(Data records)
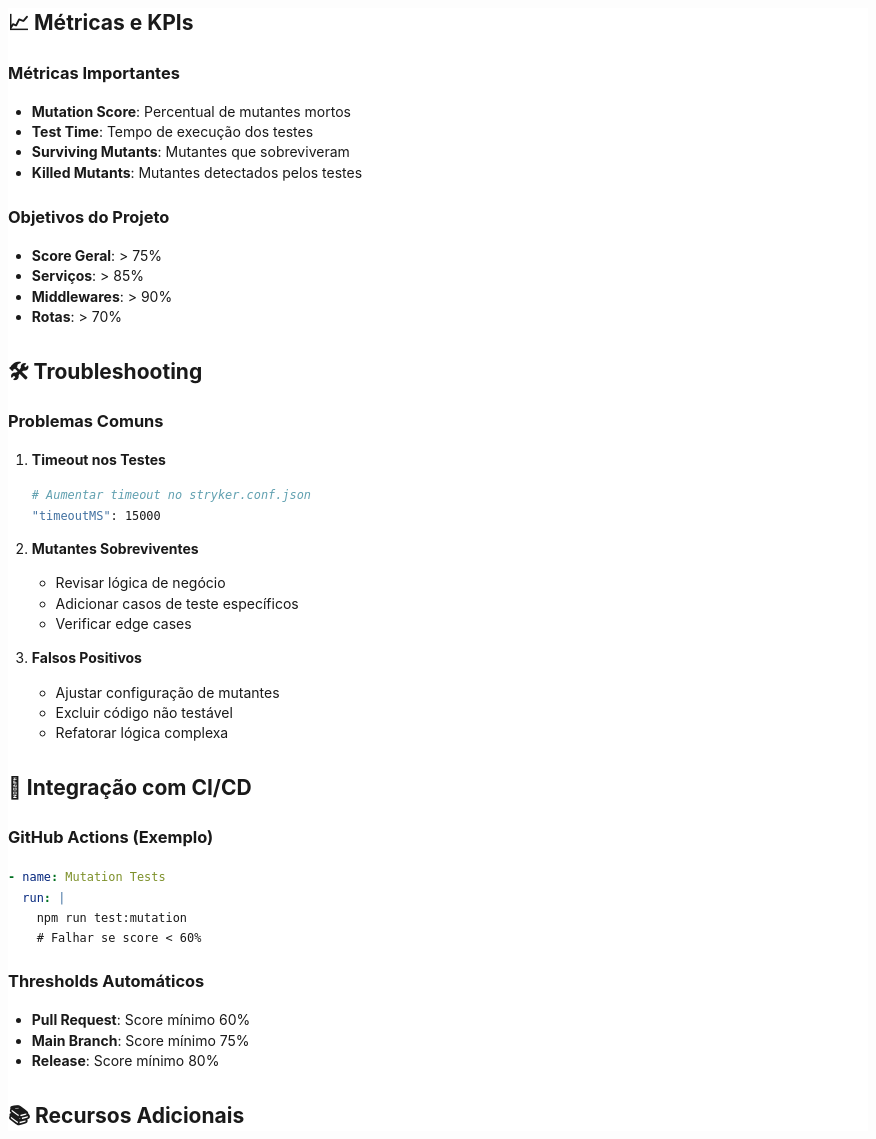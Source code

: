 ## 📈 Métricas e KPIs

### **Métricas Importantes**
- **Mutation Score**: Percentual de mutantes mortos
- **Test Time**: Tempo de execução dos testes
- **Surviving Mutants**: Mutantes que sobreviveram
- **Killed Mutants**: Mutantes detectados pelos testes

### **Objetivos do Projeto**
- **Score Geral**: > 75%
- **Serviços**: > 85%
- **Middlewares**: > 90%
- **Rotas**: > 70%

## 🛠️ Troubleshooting

### **Problemas Comuns**

1. **Timeout nos Testes**
   ```bash
   # Aumentar timeout no stryker.conf.json
   "timeoutMS": 15000
   ```

2. **Mutantes Sobreviventes**
   - Revisar lógica de negócio
   - Adicionar casos de teste específicos
   - Verificar edge cases

3. **Falsos Positivos**
   - Ajustar configuração de mutantes
   - Excluir código não testável
   - Refatorar lógica complexa

## 🔄 Integração com CI/CD

### **GitHub Actions (Exemplo)**
```yaml
- name: Mutation Tests
  run: |
    npm run test:mutation
    # Falhar se score < 60%
```

### **Thresholds Automáticos**
- **Pull Request**: Score mínimo 60%
- **Main Branch**: Score mínimo 75%
- **Release**: Score mínimo 80%

## 📚 Recursos Adicionais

**Exercise description:** Copy nothing but the lines from the start of the entries through the line with "- **Middlewares**: > 90%". Write them out exactly, without pictures.

**Solution to the exercise:**
Source code

: ## 📈 Métricas e KPIs

### **Métricas Importantes**
- **Mutation Score**: Percentual de mutantes mortos
- **Test Time**: Tempo de execução dos testes
- **Surviving Mutants**: Mutantes que sobreviveram
- **Killed Mutants**: Mutantes detectados pelos testes

### **Objetivos do Projeto**
- **Score Geral**: > 75%
- **Serviços**: > 85%
- **Middlewares**: > 90%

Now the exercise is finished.